Choosing the specimen type is the first step of the pre-analytical process. Previous reports suggested plasma as the optimal specimen for circulating tumor DNA (ctDNA) analysis. However, head-to-head comparisons between plasma and serum using platforms with high analytical sensitivity, such as droplet digital polymerase chain reaction (ddPCR), are limited, and several recent studies have supported the clinical utility of serum-derived ctDNA. This study aimed to compare the DNA profiles isolated from plasma and serum, characterize the effects of the differences between specimens on ctDNA measurement, and determine the major contributors to these differences.

Methods

We isolated cell-free DNA (cfDNA) from 119 matched plasma/serum samples from cancer patients and analyzed the cfDNA profiles by DNA fragment sizing. We then assessed KRAS mutations in ctDNA from matched plasma/serum using ddPCR.

Results

The amount of large DNA fragments was increased in serum, whereas that of cfDNA fragments (<800 bp) was similar in both specimens. ctDNA was less frequently detected in serum, and the KRAS-mutated fraction in serum was significantly lower than that in plasma. The differences in ctDNA fractions between the two specimen types correlated well with the amount of large DNA fragments and white blood cell and neutrophil counts.

Conclusions

Our results provided detailed insights into the differences between plasma and serum using DNA fragment sizing and ddPCR, potentially contributing to ctDNA analysis standardization. Our study also suggested that using plasma minimizes the dilution of tumor-derived DNA and optimizes the sensitivity of ctDNA analysis. So, plasma should be the preferred specimen type.

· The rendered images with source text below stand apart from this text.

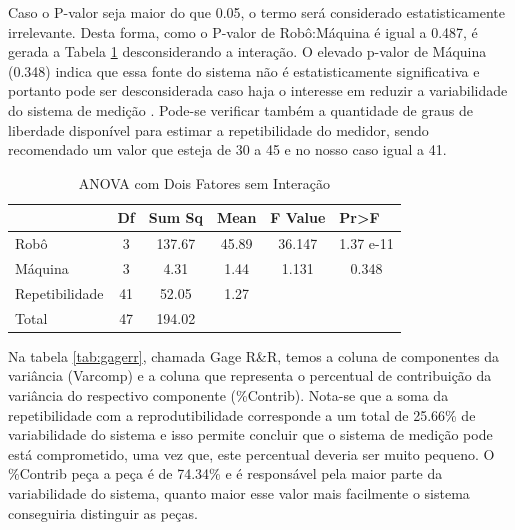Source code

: \documentclass[
12pt,					%
openright,				%
oneside,				%
a4paper,				%
english,
brazil
]{ABNT/abntex2_report}
\begin{document}
Caso o P-valor seja maior do que 0.05, o termo será considerado estatisticamente irrelevante. Desta forma, como o P-valor de Robô:Máquina é igual a 0.487, é gerada a Tabela \ref{tab:no_interaction} desconsiderando a interação. O elevado p-valor de Máquina (0.348) indica que essa fonte do sistema não é estatisticamente significativa e portanto pode ser desconsiderada caso haja o interesse em reduzir a variabilidade do sistema de medição \cite{estudo_rr}. Pode-se verificar também a quantidade de graus de liberdade disponível para estimar a repetibilidade do medidor, sendo recomendado um valor que esteja de 30 a 45 e no nosso caso igual a 41.
\begin{table}[H]
	\centering
	\caption{ANOVA com Dois Fatores sem Interação}
	\begin{tabular}{lccccc}
										& \multicolumn{1}{l}{Df} & \multicolumn{1}{l}{Sum Sq} & \multicolumn{1}{l}{Mean} & \multicolumn{1}{l}{F Value} & \multicolumn{1}{l}{Pr\textgreater{}F} \\ \hline
	\multicolumn{1}{l|}{Robô}           & 3                      & 137.67                     & 45.89                    & 36.147                      & 1.37 e-11                             \\
	\multicolumn{1}{l|}{Máquina}        & 3                      & 4.31                       & 1.44                     & 1.131                       & 0.348                                 \\
	\multicolumn{1}{l|}{Repetibilidade} & 41                     & 52.05                      & 1.27                     &                             &                                       \\
	\multicolumn{1}{l|}{Total}          & 47                     & 194.02                     &                          &                             &                                      
	\end{tabular}
	\label{tab:no_interaction}
\end{table}

Na tabela \ref{tab:gagerr}, chamada Gage R\&R, temos a coluna de componentes da variância (Varcomp) e a coluna que representa o percentual de contribuição da variância do respectivo componente (\%Contrib). Nota-se que a soma da repetibilidade com a reprodutibilidade corresponde a um total de 25.66\% de variabilidade do sistema e isso  permite concluir que o sistema de medição pode está comprometido, uma vez que, este percentual deveria ser muito pequeno. O \%Contrib peça a peça é de 74.34\% e é responsável pela maior parte da variabilidade do sistema,  quanto maior esse valor mais facilmente  o sistema conseguiria distinguir as peças.
\end{document}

Keywords: cell-free DNA; circulating tumor DNA; digital droplet polymerase chain reaction; DNA fragment; plasma; serum
Corresponding author: Hee Jung Kang, MD, PhD, Department of Laboratory Medicine, Hallym University Sacred Heart Hospital, 22, Gwanpyeong-ro 170beon-gil, Dongan-gu, Anyang, Republic of Korea, Phone: +82-31-380-3929, Fax: +82-31-380-1798

Funding source: Hallym University

Award Identifier / Grant number: HURF-2018-01

Funding statement: This work was supported by the Hallym University Research Fund (HURF-2018-01).

  1. Author contributions: All authors have accepted responsibility for the entire content of the submitted manuscript and have approved its submission.

  2. Employment or leadership: None declared.

  3. Honorarium: None declared.

  4. Competing interests: The funding organization(s) played no role in the study design; in the collection, analysis, and interpretation of data; in the writing of the report; or in the decision to submit the report for publication.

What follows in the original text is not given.